Hi,
How can you distinguish delimiter semi colons from others?
If there is a regularity - e.g. delimiter semi colons are always followed by a white space and non-delimiters are not, I think it's possible to create an FME workspace to clean up them.
Otherwise it's difficult to automate completely. Some manual operations might be necessary, for example: Read the data with the TEXT reader line by line. Split every line with semi colons, count the number of columns. Save correct records and failed records separately. Correct failed records manually. Read again and merge them, then save them into the final destination dataset.
Takashi
Hi,
it's difficult to tell without having seen the CSV file in question, but as has been said, it is not trivial to separate content from delimiters if there are no other distinguishing features between them.
You could, however, try and replace the CSV reader with a PythonCreator and the script
found here. It will use the Python "csv" module that is somewhat more robust than the CSV reader in FME.
David
Hi, sorry I haven't replied yet - have had a small vacation too.
I'll test your different approaches. For my (at the moment) limited data set of 500K post, there seems to be only one failing entity (of some posts), so I'll surely be able to fix that. However, this would be a returning and updated data set (AIS-shiptracks from satellit monitoring).
I believe I can do Takashi's approach resonable easily, thanks.

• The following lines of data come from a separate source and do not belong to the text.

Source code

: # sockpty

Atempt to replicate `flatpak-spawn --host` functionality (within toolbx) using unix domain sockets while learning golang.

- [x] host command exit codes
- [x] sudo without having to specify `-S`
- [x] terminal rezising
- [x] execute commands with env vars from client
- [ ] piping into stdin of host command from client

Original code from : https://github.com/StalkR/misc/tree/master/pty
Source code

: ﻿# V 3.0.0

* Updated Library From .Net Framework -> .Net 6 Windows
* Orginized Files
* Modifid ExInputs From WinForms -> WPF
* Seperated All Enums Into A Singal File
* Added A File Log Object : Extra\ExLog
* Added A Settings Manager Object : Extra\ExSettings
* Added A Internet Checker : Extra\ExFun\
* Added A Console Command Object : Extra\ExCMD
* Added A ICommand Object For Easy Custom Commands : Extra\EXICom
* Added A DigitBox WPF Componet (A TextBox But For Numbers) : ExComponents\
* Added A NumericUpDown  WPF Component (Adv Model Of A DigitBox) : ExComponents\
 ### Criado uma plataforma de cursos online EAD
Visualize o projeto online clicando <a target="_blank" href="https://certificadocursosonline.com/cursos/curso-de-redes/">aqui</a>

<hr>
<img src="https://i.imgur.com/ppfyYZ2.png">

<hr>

But I'll also try David's PythonCreator - I have a personal goal to get more into tools like Python.
Hi again,
I received a new similar data set recently and tried a different approach using regex (.*;){21} - to find lines with more than 20 semi colons - as a simple solution inside a StringSearcher.
Found at Stackoverflow
http://stackoverflow.com/questions/14774559/with-regex-finding-lines-containing-more-than-n-semi-colons
Karl